Lipman Hearne
- Industry: Marketing
- Founded: 1988; 38 years ago
- Headquarters: Chicago
- Key people: Robert Moore (President) Minesh Parikh (CEO) Donna Van De Water(COO)
- Number of employees: 50+
- Website: Lipmanhearne.com

= Lipman Hearne =

Lipman Hearne is a Chicago-based marketing and communications firm focused on the nonprofit sector. It traces its roots back to the founding of Lipman Design in 1966 and Hearne Communications in 1969.

In 1988, these two companies merged, creating Lipman Hearne, Inc.

Lipman Hearne is a member of the American Association of Advertising Agencies (AAAA) and has won a number of Higher Education Marketing Report Educational Advertising Awards, Telly Awards, Webby Awards, and Communicator Awards.

== Notable Work ==
The company has numerous conducted surveys about higher education that have been quoted in Inside Higher Ed ABC news and the Wall Street Journal.

In 2008, Lipman Hearne worked with the American Marketing Association to complete The State of Nonprofit Marketing: A Report on Priorities, Spending, Measurement and the Challenges Ahead. In this survey, Lipman Hearne and the AMA set out to provide the nonprofit industry with benchmark data on challenges, priorities, budgets, staffing, strategies, and spending to guide decision-making about marketing at nonprofit organizations.
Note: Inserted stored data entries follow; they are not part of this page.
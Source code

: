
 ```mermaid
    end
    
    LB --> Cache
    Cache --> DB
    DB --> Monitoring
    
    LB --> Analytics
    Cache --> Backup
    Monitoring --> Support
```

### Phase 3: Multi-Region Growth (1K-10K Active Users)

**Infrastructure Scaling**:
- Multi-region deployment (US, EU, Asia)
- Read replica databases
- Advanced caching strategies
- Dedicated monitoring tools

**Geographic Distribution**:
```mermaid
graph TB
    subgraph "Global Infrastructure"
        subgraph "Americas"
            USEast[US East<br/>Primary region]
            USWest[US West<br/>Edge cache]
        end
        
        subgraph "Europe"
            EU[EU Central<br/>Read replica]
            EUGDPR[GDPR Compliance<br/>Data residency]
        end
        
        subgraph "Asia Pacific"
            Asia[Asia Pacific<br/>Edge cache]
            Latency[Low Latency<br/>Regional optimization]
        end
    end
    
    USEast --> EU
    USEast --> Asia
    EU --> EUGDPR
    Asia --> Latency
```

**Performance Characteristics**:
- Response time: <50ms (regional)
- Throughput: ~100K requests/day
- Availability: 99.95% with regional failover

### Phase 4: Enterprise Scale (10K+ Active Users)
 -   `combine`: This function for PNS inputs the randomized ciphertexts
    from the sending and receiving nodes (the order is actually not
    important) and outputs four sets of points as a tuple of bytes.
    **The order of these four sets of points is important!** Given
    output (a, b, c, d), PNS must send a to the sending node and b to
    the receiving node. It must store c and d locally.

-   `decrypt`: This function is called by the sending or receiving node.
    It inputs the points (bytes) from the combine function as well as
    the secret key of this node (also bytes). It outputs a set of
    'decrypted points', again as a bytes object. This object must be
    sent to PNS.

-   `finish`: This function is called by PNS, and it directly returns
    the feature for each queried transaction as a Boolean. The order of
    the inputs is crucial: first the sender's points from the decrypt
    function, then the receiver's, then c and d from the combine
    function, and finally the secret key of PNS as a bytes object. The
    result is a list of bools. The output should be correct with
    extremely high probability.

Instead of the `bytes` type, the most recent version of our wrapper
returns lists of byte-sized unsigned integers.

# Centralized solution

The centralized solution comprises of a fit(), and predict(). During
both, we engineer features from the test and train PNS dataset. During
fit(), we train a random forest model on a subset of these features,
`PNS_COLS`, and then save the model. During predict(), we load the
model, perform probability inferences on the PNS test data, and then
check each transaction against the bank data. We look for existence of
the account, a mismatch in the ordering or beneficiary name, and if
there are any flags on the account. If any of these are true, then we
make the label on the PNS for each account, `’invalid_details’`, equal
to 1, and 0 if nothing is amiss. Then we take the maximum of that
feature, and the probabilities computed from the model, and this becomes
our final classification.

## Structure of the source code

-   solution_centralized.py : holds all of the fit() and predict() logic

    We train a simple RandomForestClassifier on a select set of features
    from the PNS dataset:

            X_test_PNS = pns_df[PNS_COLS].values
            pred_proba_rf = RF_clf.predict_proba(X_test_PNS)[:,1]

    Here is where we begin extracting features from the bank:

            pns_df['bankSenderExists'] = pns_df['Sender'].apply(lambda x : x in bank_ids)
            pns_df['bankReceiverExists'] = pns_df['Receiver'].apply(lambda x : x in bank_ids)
In 2013, Lipman Hearne published The Super Investigator: Understanding Today's "Always On" Prospective Student. The survey, done in conjunction with college search site Cappex.com, took an in-depth look at 11,000 prospective college students to gain fresh insights into how students are consuming and responding to ever-changing college marketing channels.

== Partners ==
In March 2015, Four New Partners were revealed by Lipman Hearne. They are Peter Barber, Kirsten Fedderke, Alexia Koelling and Sara Stern.